## INPUT DATA

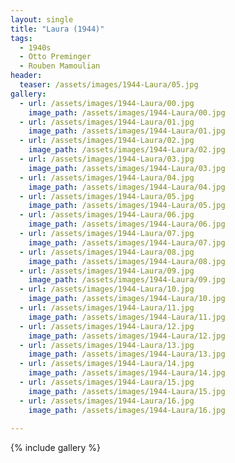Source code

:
 ```yaml
---
layout: single
title: "Laura (1944)"
tags:
  - 1940s 
  - Otto Preminger
  - Rouben Mamoulian
header:
  teaser: /assets/images/1944-Laura/05.jpg
gallery:
  - url: /assets/images/1944-Laura/00.jpg
    image_path: /assets/images/1944-Laura/00.jpg  
  - url: /assets/images/1944-Laura/01.jpg
    image_path: /assets/images/1944-Laura/01.jpg
  - url: /assets/images/1944-Laura/02.jpg
    image_path: /assets/images/1944-Laura/02.jpg
  - url: /assets/images/1944-Laura/03.jpg
    image_path: /assets/images/1944-Laura/03.jpg
  - url: /assets/images/1944-Laura/04.jpg
    image_path: /assets/images/1944-Laura/04.jpg
  - url: /assets/images/1944-Laura/05.jpg
    image_path: /assets/images/1944-Laura/05.jpg
  - url: /assets/images/1944-Laura/06.jpg
    image_path: /assets/images/1944-Laura/06.jpg
  - url: /assets/images/1944-Laura/07.jpg
    image_path: /assets/images/1944-Laura/07.jpg
  - url: /assets/images/1944-Laura/08.jpg
    image_path: /assets/images/1944-Laura/08.jpg
  - url: /assets/images/1944-Laura/09.jpg
    image_path: /assets/images/1944-Laura/09.jpg
  - url: /assets/images/1944-Laura/10.jpg
    image_path: /assets/images/1944-Laura/10.jpg
  - url: /assets/images/1944-Laura/11.jpg
    image_path: /assets/images/1944-Laura/11.jpg
  - url: /assets/images/1944-Laura/12.jpg
    image_path: /assets/images/1944-Laura/12.jpg
  - url: /assets/images/1944-Laura/13.jpg
    image_path: /assets/images/1944-Laura/13.jpg
  - url: /assets/images/1944-Laura/14.jpg
    image_path: /assets/images/1944-Laura/14.jpg
  - url: /assets/images/1944-Laura/15.jpg
    image_path: /assets/images/1944-Laura/15.jpg
  - url: /assets/images/1944-Laura/16.jpg
    image_path: /assets/images/1944-Laura/16.jpg
 
---
```

{% include gallery %}
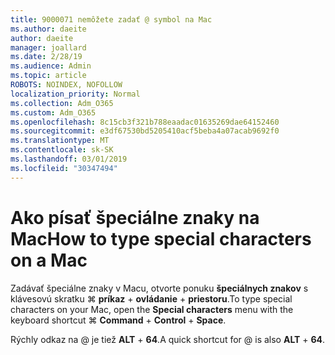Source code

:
 ```yaml
---
title: 9000071 nemôžete zadať @ symbol na Mac
ms.author: daeite
author: daeite
manager: joallard
ms.date: 2/28/19
ms.audience: Admin
ms.topic: article
ROBOTS: NOINDEX, NOFOLLOW
localization_priority: Normal
ms.collection: Adm_O365
ms.custom: Adm_O365
ms.openlocfilehash: 8c15cb3f321b788eaadac01635269dae64152460
ms.sourcegitcommit: e3df67530bd5205410acf5beba4a07acab9692f0
ms.translationtype: MT
ms.contentlocale: sk-SK
ms.lasthandoff: 03/01/2019
ms.locfileid: "30347494"
---
```

# <a name="how-to-type-special-characters-on-a-mac"></a><span data-ttu-id="aab63-102">Ako písať špeciálne znaky na Mac</span><span class="sxs-lookup"><span data-stu-id="aab63-102">How to type special characters on a Mac</span></span>

<span data-ttu-id="aab63-103">Zadávať špeciálne znaky v Macu, otvorte ponuku **špeciálnych znakov** s klávesovú skratku ⌘ **príkaz** + **ovládanie** + **priestoru**.</span><span class="sxs-lookup"><span data-stu-id="aab63-103">To type special characters on your Mac, open the **Special characters** menu with the keyboard shortcut ⌘ **Command** + **Control** + **Space**.</span></span>

<span data-ttu-id="aab63-104">Rýchly odkaz na @ je tiež **ALT** + **64**.</span><span class="sxs-lookup"><span data-stu-id="aab63-104">A quick shortcut for @ is also **ALT** + **64**.</span></span>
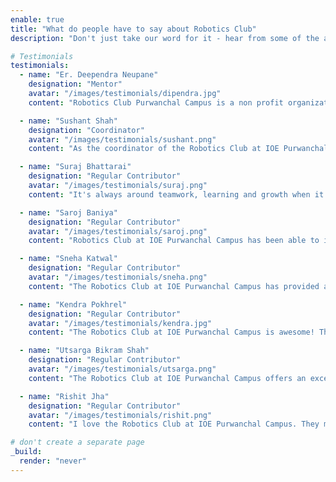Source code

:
 ```yaml
---
enable: true
title: "What do people have to say about Robotics Club"
description: "Don't just take our word for it - hear from some of the active participants and mentors. Check out some of our testimonials below to see what others are saying about Robotics Club."

# Testimonials
testimonials:
  - name: "Er. Deependra Neupane"
    designation: "Mentor"
    avatar: "/images/testimonials/dipendra.jpg"
    content: "Robotics Club Purwanchal Campus is a non profit organization within Purwanchal campus, which provides an outstanding platform for students and enthusiasts. Robotics Club is established to promote, educate, explore, and compete in the field of robotics."

  - name: "Sushant Shah"
    designation: "Coordinator"
    avatar: "/images/testimonials/sushant.png"
    content: "As the coordinator of the Robotics Club at IOE Purwanchal Campus, I'm proud to lead this dynamic group of students. Our focus is on making robotics accessible and enjoyable for all. Over the years, we've nurtured a vibrant community of robotics enthusiasts who not only learn but also compete nationally and internationally. It's been a fulfilling journey."

  - name: "Suraj Bhattarai"
    designation: "Regular Contributor"
    avatar: "/images/testimonials/suraj.png"
    content: "It's always around teamwork, learning and growth when it comes to Robotics Club at IOEPC. From automation to Complex Control and Logic configuration; the diversity on ROS to Gate Control is amazing, I could learn altogether with some excellent minds."

  - name: "Saroj Baniya"
    designation: "Regular Contributor"
    avatar: "/images/testimonials/saroj.png"
    content: "Robotics Club at IOE Purwanchal Campus has been able to inspire a lot of Robotics Enthusiasts. It has build a community of robotics enthusiasts, helped a lot of individuals to explore the field of robotics. And I am glad to be the part of its community"

  - name: "Sneha Katwal"
    designation: "Regular Contributor"
    avatar: "/images/testimonials/sneha.png"
    content: "The Robotics Club at IOE Purwanchal Campus has provided a highly developed platform, expert guidance, and a dynamic learning environment. The club's mentoring environment, combined with the support of a very good network of members and advisors, has been essential in enhancing idea generation and personal growth. I am forever thankful for the experience and the opportunity it provided to fine-tune my technical skills."

  - name: "Kendra Pokhrel"
    designation: "Regular Contributor"
    avatar: "/images/testimonials/kendra.jpg"
    content: "The Robotics Club at IOE Purwanchal Campus is awesome! They teach robotics in a fun way with real-life examples. I've learned a lot since I joined and even got to compete in a national event."

  - name: "Utsarga Bikram Shah"
    designation: "Regular Contributor"
    avatar: "/images/testimonials/utsarga.png"
    content: "The Robotics Club at IOE Purwanchal Campus offers an excellent learning platform, emphasizing practicality in robotics encompassing mechanical, electronics, and computing concepts. The club's commitment to the environmental aspect is noteworthy, evident in the radiation for project work and the seamless execution of concepts into tangible outcomes. For me standardizing such practices have enhanced the overall experience."

  - name: "Rishit Jha"
    designation: "Regular Contributor"
    avatar: "/images/testimonials/rishit.png"
    content: "I love the Robotics Club at IOE Purwanchal Campus. They make robotics easy to understand and exciting with practical examples. I've had a blast learning and competing with them!"

# don't create a separate page
_build:
  render: "never"
---
```

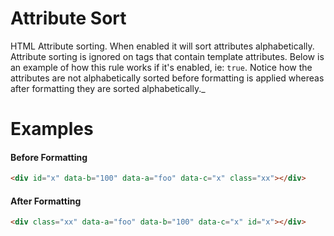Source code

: # Attribute Sort

HTML Attribute sorting. When enabled it will sort attributes alphabetically. Attribute sorting is ignored on tags that contain
template attributes. Below is an example of how this rule works if it's enabled, ie: `true`. Notice how the attributes are not alphabetically sorted before formatting is applied whereas after formatting they are sorted alphabetically.\_

# Examples

#### Before Formatting

```html
<div id="x" data-b="100" data-a="foo" data-c="x" class="xx"></div>
```

#### After Formatting

```html
<div class="xx" data-a="foo" data-b="100" data-c="x" id="x"></div>
```

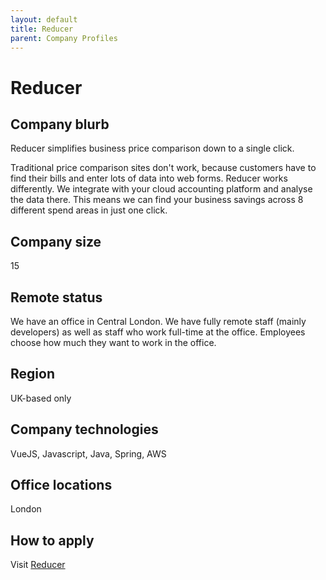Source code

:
 ```yaml
---
layout: default
title: Reducer
parent: Company Profiles
---
```


# Reducer

## Company blurb

Reducer simplifies business price comparison down to a single click.

Traditional price comparison sites don't work, because customers have to find their bills and enter lots of data into web forms. Reducer works differently. We integrate with your cloud accounting platform and analyse the data there. This means we can find your business savings across 8 different spend areas in just one click.

## Company size

15

## Remote status

We have an office in Central London. We have fully remote staff (mainly developers) as well as staff who work full-time at the office. Employees choose how much they want to work in the office.

## Region

UK-based only 

## Company technologies

VueJS, Javascript, Java, Spring, AWS

## Office locations

London

## How to apply

Visit [Reducer](https://reducer.co.uk)
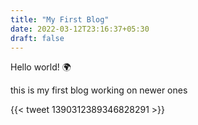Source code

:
 ```yaml
---
title: "My First Blog"
date: 2022-03-12T23:16:37+05:30
draft: false
---
```



Hello world! :earth_africa:

this is my first blog working on newer ones

{{< tweet 1390312389346828291 >}}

## PROBLEM REQUIREMENTS
In the lines above, spot each one that contains the word "date" and copy it.

## ANSWER AREA
ms.date: 2/28/19
date: 2022-03-12T23:16:37+05:30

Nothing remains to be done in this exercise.